Es war kein gutes Jahr für Mercedes, und das, obwohl der erste Sieg eingefahren werden konnte, und Schumacher immerhin eine Pole und ein Podium erreichte. Aber zwischen Anspruch und Wirklichkeit klaffte eine große Lücke. Besonders ärgerlich: Lotus, 2011 noch unter „ferner liefen“ ließ das deutsche Team weit hinter sich und das, obwohl man weniger Geld ausgeben konnte. Das Team von Ross Brawn wirft weiter Rätsel auf und droht zum Nachfolger von Toyota zu werden. Gute Fahrer, gute Ingenieure und viel Geld – aber die einzelnen Puzzlestücke wollen einfach nicht zusammenpassen. Aber – viel fehlt Mercedes dann auch nicht nach auf die Spitzenautos.
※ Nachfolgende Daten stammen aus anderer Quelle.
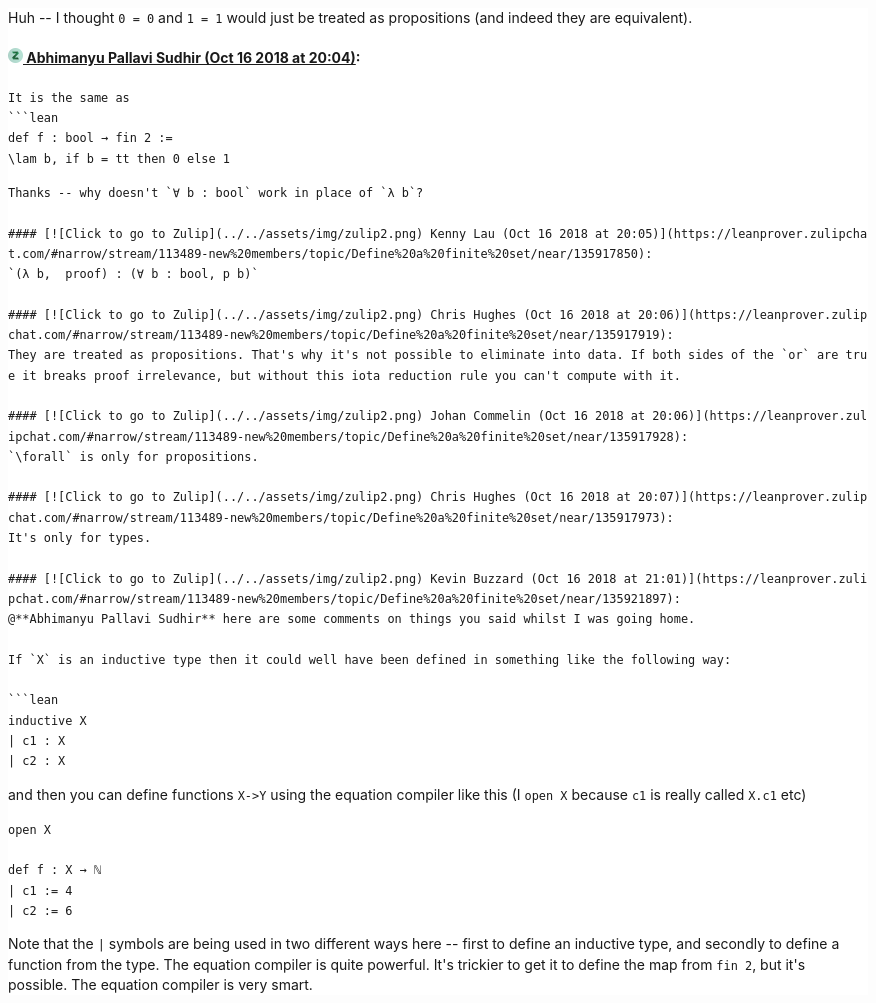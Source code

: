 Huh -- I thought `0 = 0` and `1 = 1` would just be treated as propositions (and indeed they are equivalent).

#### [![Click to go to Zulip](../../assets/img/zulip2.png) Abhimanyu Pallavi Sudhir (Oct 16 2018 at 20:04)](https://leanprover.zulipchat.com/#narrow/stream/113489-new%20members/topic/Define%20a%20finite%20set/near/135917806):
```quote
It is the same as
```lean
def f : bool → fin 2 :=
\lam b, if b = tt then 0 else 1
```
```
Thanks -- why doesn't `∀ b : bool` work in place of `λ b`?

#### [![Click to go to Zulip](../../assets/img/zulip2.png) Kenny Lau (Oct 16 2018 at 20:05)](https://leanprover.zulipchat.com/#narrow/stream/113489-new%20members/topic/Define%20a%20finite%20set/near/135917850):
`(λ b,  proof) : (∀ b : bool, p b)`

#### [![Click to go to Zulip](../../assets/img/zulip2.png) Chris Hughes (Oct 16 2018 at 20:06)](https://leanprover.zulipchat.com/#narrow/stream/113489-new%20members/topic/Define%20a%20finite%20set/near/135917919):
They are treated as propositions. That's why it's not possible to eliminate into data. If both sides of the `or` are true it breaks proof irrelevance, but without this iota reduction rule you can't compute with it.

#### [![Click to go to Zulip](../../assets/img/zulip2.png) Johan Commelin (Oct 16 2018 at 20:06)](https://leanprover.zulipchat.com/#narrow/stream/113489-new%20members/topic/Define%20a%20finite%20set/near/135917928):
`\forall` is only for propositions.

#### [![Click to go to Zulip](../../assets/img/zulip2.png) Chris Hughes (Oct 16 2018 at 20:07)](https://leanprover.zulipchat.com/#narrow/stream/113489-new%20members/topic/Define%20a%20finite%20set/near/135917973):
It's only for types.

#### [![Click to go to Zulip](../../assets/img/zulip2.png) Kevin Buzzard (Oct 16 2018 at 21:01)](https://leanprover.zulipchat.com/#narrow/stream/113489-new%20members/topic/Define%20a%20finite%20set/near/135921897):
@**Abhimanyu Pallavi Sudhir** here are some comments on things you said whilst I was going home. 

If `X` is an inductive type then it could well have been defined in something like the following way:

```lean
inductive X
| c1 : X
| c2 : X
```

and then you can define functions `X->Y` using the equation compiler like this (I `open X` because `c1` is really called `X.c1` etc)

```lean
open X

def f : X → ℕ
| c1 := 4
| c2 := 6
```

Note that the `|` symbols are being used in two different ways here -- first to define an inductive type, and secondly to define a function from the type. The equation compiler is quite powerful. It's trickier to get it to define the map from `fin 2`, but it's possible. The equation compiler is very smart.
Dass der W03 in diesem Jahr ein Problem haben würde, konnte man schon bei den Tests sehen. Die Zeiten waren gut, sogar richtig schnell, aber die Longruns sahen katastrophal aus. Rund 0.8 Sekunden würden Mercedes fehlen, so meine Schätzung aus dem Winter. Ganz so schlimm war es zu Beginn der Saison nicht, vor allem nicht in der Qualifikation. Aber das Problem war, dass der Wagen die Reifen höher belastete, als jedes andere Auto in der Startaufstellung. Man konnte einige sehr schnelle Runden fahren, brach dann aber komplett ein. Hintergrund war, dass der W03 den „Peak“ der Reifen schnell erreicht, die Reifen nach Überschreiten des Arbeitsfensters aber praktisch ihre Haftung verloren. Mit dem Problem stand Mercedes nicht alleine, aber Abhilfe konnte man nicht schaffen. Offensichtlich ließ die besondere Konstruktion der Aufhängungen keine andere Möglichkeit zu. Hintergrund ist wohl ein besonderes System, dass sich Ross Brawn hat einfallen lassen und das auf dem Papier auch gar nicht so schlecht ist. Im Grunde wollte man eine Art „passive“ Aktiv-Aufhängung haben, dass den Wagen immer so in den Wind stellt, dass er optimal angeströmt wird. Also kein Nicken beim Bremsen, keine Seitenneigung in den Kurven. Die Vorteile, wenn man die Aerodynamik komplett nutzen kann, sind klar. Dazu kam auch noch das passive DRS im Frontflügel, dass den Abtrieb bei hohen Geschwindigkeiten am Frontflügel abreißen ließ, was wiederum zu einer höheren Endgeschwindigkeit bei steil gestellten Flügel sorgt.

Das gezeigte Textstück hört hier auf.